--- THE INPUT Enclosed Below ---

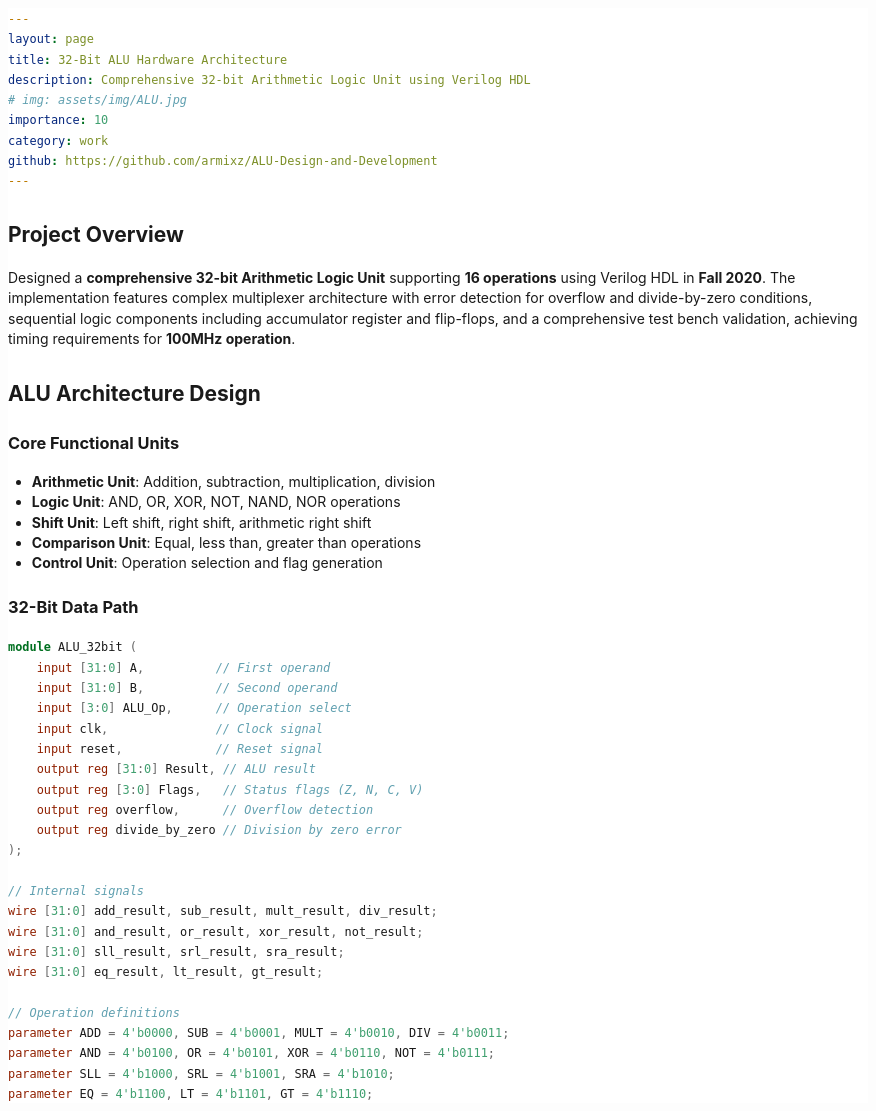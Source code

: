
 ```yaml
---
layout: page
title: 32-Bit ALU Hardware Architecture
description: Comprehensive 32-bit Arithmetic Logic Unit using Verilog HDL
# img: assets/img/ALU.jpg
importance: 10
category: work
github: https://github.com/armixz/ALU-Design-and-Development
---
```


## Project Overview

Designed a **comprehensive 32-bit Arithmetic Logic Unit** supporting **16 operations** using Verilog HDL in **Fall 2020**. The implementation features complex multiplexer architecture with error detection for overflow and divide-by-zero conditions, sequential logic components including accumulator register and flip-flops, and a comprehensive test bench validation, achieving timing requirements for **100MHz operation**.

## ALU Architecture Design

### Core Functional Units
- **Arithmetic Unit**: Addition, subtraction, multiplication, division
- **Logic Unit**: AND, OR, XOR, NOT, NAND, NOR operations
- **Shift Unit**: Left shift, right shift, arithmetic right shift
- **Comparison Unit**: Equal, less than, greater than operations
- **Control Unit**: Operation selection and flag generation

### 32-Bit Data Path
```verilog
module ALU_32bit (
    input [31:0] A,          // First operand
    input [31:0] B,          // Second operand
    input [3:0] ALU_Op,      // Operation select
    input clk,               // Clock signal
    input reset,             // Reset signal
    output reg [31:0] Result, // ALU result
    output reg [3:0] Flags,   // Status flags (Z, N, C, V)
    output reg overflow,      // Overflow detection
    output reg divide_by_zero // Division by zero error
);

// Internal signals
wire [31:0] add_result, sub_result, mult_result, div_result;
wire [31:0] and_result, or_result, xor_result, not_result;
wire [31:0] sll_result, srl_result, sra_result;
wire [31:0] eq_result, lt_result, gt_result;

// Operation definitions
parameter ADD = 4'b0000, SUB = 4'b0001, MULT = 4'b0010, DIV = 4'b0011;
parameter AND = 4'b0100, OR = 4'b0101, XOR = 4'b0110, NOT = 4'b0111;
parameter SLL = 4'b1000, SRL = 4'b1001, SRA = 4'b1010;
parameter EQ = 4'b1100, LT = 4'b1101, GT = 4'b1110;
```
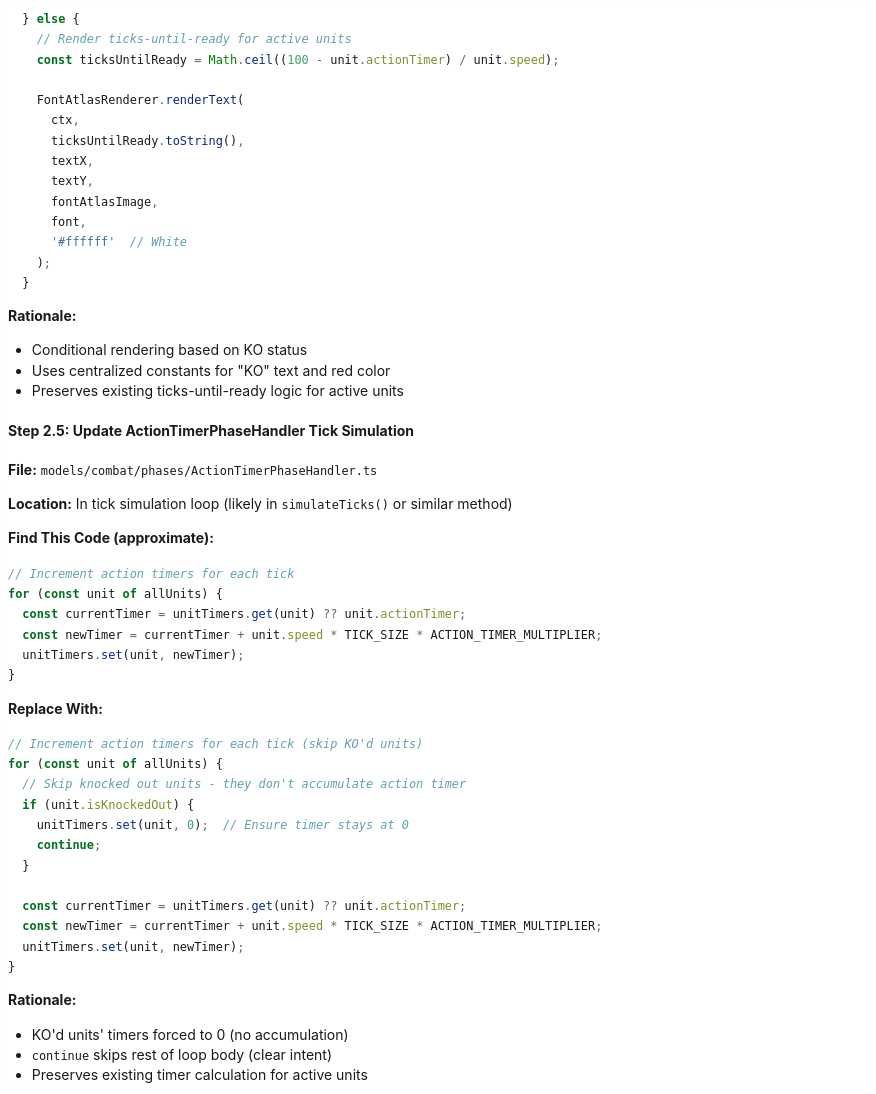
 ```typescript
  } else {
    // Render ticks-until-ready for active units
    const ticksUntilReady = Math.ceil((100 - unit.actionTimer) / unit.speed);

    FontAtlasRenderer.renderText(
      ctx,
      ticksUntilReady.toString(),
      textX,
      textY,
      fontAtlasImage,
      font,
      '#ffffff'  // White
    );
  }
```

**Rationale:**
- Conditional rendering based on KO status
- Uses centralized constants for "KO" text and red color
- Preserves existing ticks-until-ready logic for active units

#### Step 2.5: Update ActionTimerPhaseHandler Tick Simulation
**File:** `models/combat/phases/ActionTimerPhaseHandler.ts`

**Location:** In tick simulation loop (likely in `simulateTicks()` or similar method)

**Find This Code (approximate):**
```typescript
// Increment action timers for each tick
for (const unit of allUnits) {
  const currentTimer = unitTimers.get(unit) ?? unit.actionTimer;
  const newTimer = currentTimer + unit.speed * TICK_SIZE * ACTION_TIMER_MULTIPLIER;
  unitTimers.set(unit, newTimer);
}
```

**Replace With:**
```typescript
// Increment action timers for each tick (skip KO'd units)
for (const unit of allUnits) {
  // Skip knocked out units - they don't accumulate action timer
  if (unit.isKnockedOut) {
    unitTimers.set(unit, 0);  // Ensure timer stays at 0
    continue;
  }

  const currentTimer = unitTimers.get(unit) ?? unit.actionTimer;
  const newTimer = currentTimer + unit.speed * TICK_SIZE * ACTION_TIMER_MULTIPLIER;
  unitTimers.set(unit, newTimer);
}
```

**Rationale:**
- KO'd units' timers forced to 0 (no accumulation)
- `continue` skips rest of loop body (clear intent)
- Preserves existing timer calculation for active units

--- End of Enclosed THE INPUT ---
--- THE INPUT Enclosed Below ---

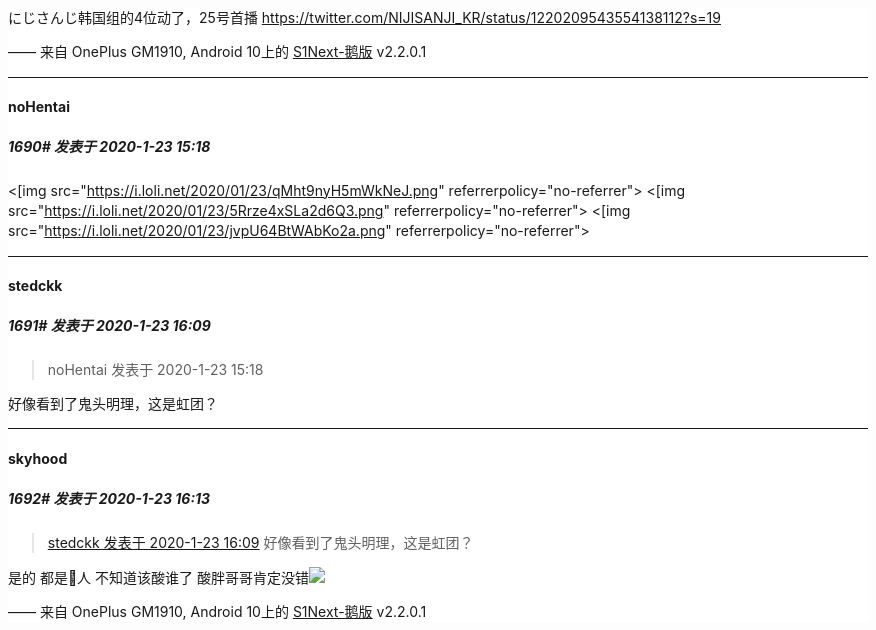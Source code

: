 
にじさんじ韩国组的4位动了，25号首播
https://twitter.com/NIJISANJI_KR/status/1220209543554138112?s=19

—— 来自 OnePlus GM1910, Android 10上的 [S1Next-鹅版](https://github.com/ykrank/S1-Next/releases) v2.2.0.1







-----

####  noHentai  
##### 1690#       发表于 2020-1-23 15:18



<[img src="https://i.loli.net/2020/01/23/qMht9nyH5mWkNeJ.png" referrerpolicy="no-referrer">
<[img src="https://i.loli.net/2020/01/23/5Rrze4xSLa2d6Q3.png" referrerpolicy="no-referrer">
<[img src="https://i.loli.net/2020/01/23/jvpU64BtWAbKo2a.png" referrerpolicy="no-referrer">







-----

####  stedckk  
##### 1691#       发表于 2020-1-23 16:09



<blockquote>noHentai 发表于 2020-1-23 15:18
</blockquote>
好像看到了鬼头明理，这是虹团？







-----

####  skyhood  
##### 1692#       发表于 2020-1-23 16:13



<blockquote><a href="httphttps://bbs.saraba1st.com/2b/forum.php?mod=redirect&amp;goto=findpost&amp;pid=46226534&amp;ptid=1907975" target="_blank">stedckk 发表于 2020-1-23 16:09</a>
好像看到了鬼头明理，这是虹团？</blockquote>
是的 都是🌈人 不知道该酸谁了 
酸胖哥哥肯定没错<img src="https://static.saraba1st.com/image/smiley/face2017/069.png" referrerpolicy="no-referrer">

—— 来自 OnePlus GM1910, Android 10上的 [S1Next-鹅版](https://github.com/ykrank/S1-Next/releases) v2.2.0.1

--- End of Enclosed THE INPUT ---

# EXERCISE GOAL
List, from the entries above, every line in which the word "blockquote" shows up.

# WRITTEN RESPONSE
<blockquote>noHentai 发表于 2020-1-23 15:18
</blockquote>
<blockquote><a href="httphttps://bbs.saraba1st.com/2b/forum.php?mod=redirect&amp;goto=findpost&amp;pid=46226534&amp;ptid=1907975" target="_blank">stedckk 发表于 2020-1-23 16:09</a>
好像看到了鬼头明理，这是虹团？</blockquote>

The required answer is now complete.